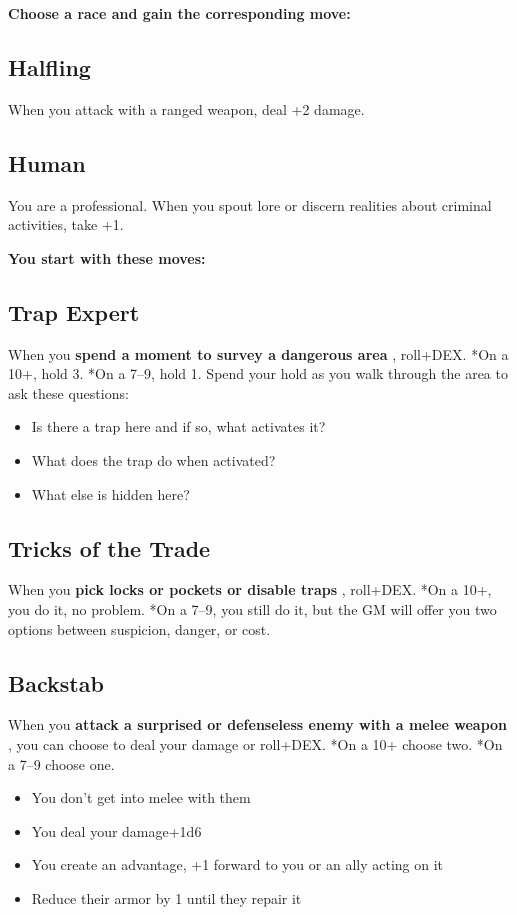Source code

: {\bfseries Choose a race and gain the corresponding move:}
\subsection{Halfling}


 When you attack with a ranged weapon, deal +2 damage.
\subsection{Human}


 You are a professional. When you spout lore or discern realities about criminal activities, take +1.


\vspace{\baselineskip}
{\bfseries You start with these moves:}
\subsection{Trap Expert}


 When you \textbf{spend a moment to survey a dangerous area}
, roll+DEX. *On a 10+, hold 3. *On a 7--9, hold 1. Spend your hold as you walk through the area to ask these questions:
\begin{itemize}
\item Is there a trap here and if so, what activates it?
\item What does the trap do when activated?
\item What else is hidden here?

\end{itemize}
\subsection{Tricks of the Trade}


 When you \textbf{pick locks or pockets or disable traps}
, roll+DEX. *On a 10+, you do it, no problem. *On a 7--9, you still do it, but the GM will offer you two options between suspicion, danger, or cost.
\subsection{Backstab}


 When you \textbf{attack a surprised or defenseless enemy with a melee weapon}
, you can choose to deal your damage or roll+DEX. *On a 10+ choose two. *On a 7--9 choose one.
\begin{itemize}
\item You don't get into melee with them
\item You deal your damage+1d6
\item You create an advantage, +1 forward to you or an ally acting on it
\item Reduce their armor by 1 until they repair it

\end{itemize}
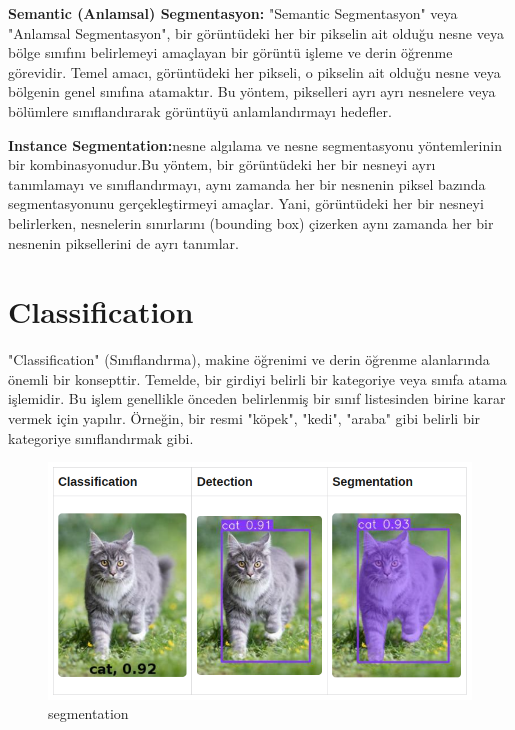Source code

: \documentclass[11pt,a4paper]{report}
\begin{document}
    \textbf{Semantic (Anlamsal) Segmentasyon:} "Semantic Segmentasyon" veya "Anlamsal Segmentasyon", bir görüntüdeki her bir pikselin ait olduğu nesne veya bölge sınıfını belirlemeyi amaçlayan bir görüntü işleme ve derin öğrenme görevidir. Temel amacı, görüntüdeki her pikseli, o pikselin ait olduğu nesne veya bölgenin genel sınıfına atamaktır. Bu yöntem, pikselleri ayrı ayrı nesnelere veya bölümlere sınıflandırarak görüntüyü anlamlandırmayı hedefler.
    \newline
    
    \textbf{Instance Segmentation:}nesne algılama ve nesne segmentasyonu yöntemlerinin bir kombinasyonudur.Bu yöntem, bir görüntüdeki her bir nesneyi ayrı tanımlamayı ve sınıflandırmayı, aynı zamanda her bir nesnenin piksel bazında segmentasyonunu gerçekleştirmeyi amaçlar. Yani, görüntüdeki her bir nesneyi belirlerken, nesnelerin sınırlarını (bounding box) çizerken aynı zamanda her bir nesnenin piksellerini de ayrı tanımlar.
    
    \section{Classification}
    
    "Classification" (Sınıflandırma), makine öğrenimi ve derin öğrenme alanlarında önemli bir konsepttir. Temelde, bir girdiyi belirli bir kategoriye veya sınıfa atama işlemidir. Bu işlem genellikle önceden belirlenmiş bir sınıf listesinden birine karar vermek için yapılır. Örneğin, bir resmi "köpek", "kedi", "araba" gibi belirli bir kategoriye sınıflandırmak gibi.\cite{Segmentasyon}
    
    \begin{figure}[!h]
    	\centering
    	\includegraphics[width=\textwidth]{compvision}
    	\caption{segmentation}
    	\label{fig:ornek7}
    \end{figure}
    
\end{document}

▸ Problem to solve
Your reply should restate the data above word for word and contain no pictures.

▸ Result of the task
Source code

: {\bfseries Choose a race and gain the corresponding move:}
\subsection{Halfling}


 When you attack with a ranged weapon, deal +2 damage.
\subsection{Human}


 You are a professional. When you spout lore or discern realities about criminal activities, take +1.


\vspace{\baselineskip}
{\bfseries You start with these moves:}
\subsection{Trap Expert}


 When you \textbf{spend a moment to survey a dangerous area}
, roll+DEX. *On a 10+, hold 3. *On a 7--9, hold 1. Spend your hold as you walk through the area to ask these questions:
\begin{itemize}
\item Is there a trap here and if so, what activates it?
\item What does the trap do when activated?
\item What else is hidden here?

\end{itemize}
\subsection{Tricks of the Trade}


 When you \textbf{pick locks or pockets or disable traps}
, roll+DEX. *On a 10+, you do it, no problem. *On a 7--9, you still do it, but the GM will offer you two options between suspicion, danger, or cost.
\subsection{Backstab}


 When you \textbf{attack a surprised or defenseless enemy with a melee weapon}
, you can choose to deal your damage or roll+DEX. *On a 10+ choose two. *On a 7--9 choose one.
\begin{itemize}
\item You don't get into melee with them
\item You deal your damage+1d6
\item You create an advantage, +1 forward to you or an ally acting on it
\item Reduce their armor by 1 until they repair it

\end{itemize}
Source code

: \documentclass[11pt,a4paper]{report}
\begin{document}
    \textbf{Semantic (Anlamsal) Segmentasyon:} "Semantic Segmentasyon" veya "Anlamsal Segmentasyon", bir görüntüdeki her bir pikselin ait olduğu nesne veya bölge sınıfını belirlemeyi amaçlayan bir görüntü işleme ve derin öğrenme görevidir. Temel amacı, görüntüdeki her pikseli, o pikselin ait olduğu nesne veya bölgenin genel sınıfına atamaktır. Bu yöntem, pikselleri ayrı ayrı nesnelere veya bölümlere sınıflandırarak görüntüyü anlamlandırmayı hedefler.
    \newline
    
    \textbf{Instance Segmentation:}nesne algılama ve nesne segmentasyonu yöntemlerinin bir kombinasyonudur.Bu yöntem, bir görüntüdeki her bir nesneyi ayrı tanımlamayı ve sınıflandırmayı, aynı zamanda her bir nesnenin piksel bazında segmentasyonunu gerçekleştirmeyi amaçlar. Yani, görüntüdeki her bir nesneyi belirlerken, nesnelerin sınırlarını (bounding box) çizerken aynı zamanda her bir nesnenin piksellerini de ayrı tanımlar.
    
    \section{Classification}
    
    "Classification" (Sınıflandırma), makine öğrenimi ve derin öğrenme alanlarında önemli bir konsepttir. Temelde, bir girdiyi belirli bir kategoriye veya sınıfa atama işlemidir. Bu işlem genellikle önceden belirlenmiş bir sınıf listesinden birine karar vermek için yapılır. Örneğin, bir resmi "köpek", "kedi", "araba" gibi belirli bir kategoriye sınıflandırmak gibi.\cite{Segmentasyon}
    
    \begin{figure}[!h]
    	\centering
    	\includegraphics[width=\textwidth]{compvision}
    	\caption{segmentation}
    	\label{fig:ornek7}
    \end{figure}
    
\end{document}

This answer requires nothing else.